* **ABOUT THIS TASK**:
Each line from the one containing "## Getting Started" through the end of the data below is to be output verbatim, with no lines added or left out.

--- DATA UNDER STUDY ---

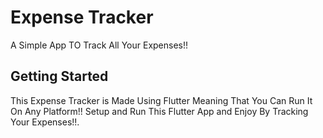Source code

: # Expense Tracker

A Simple App TO Track All Your Expenses!!

## Getting Started

This Expense Tracker is Made Using Flutter Meaning That You Can Run It On Any Platform!! Setup and Run This Flutter App and Enjoy By Tracking Your Expenses!!.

---

* **RESULT**:
## Getting Started

This Expense Tracker is Made Using Flutter Meaning That You Can Run It On Any Platform!! Setup and Run This Flutter App and Enjoy By Tracking Your Expenses!!.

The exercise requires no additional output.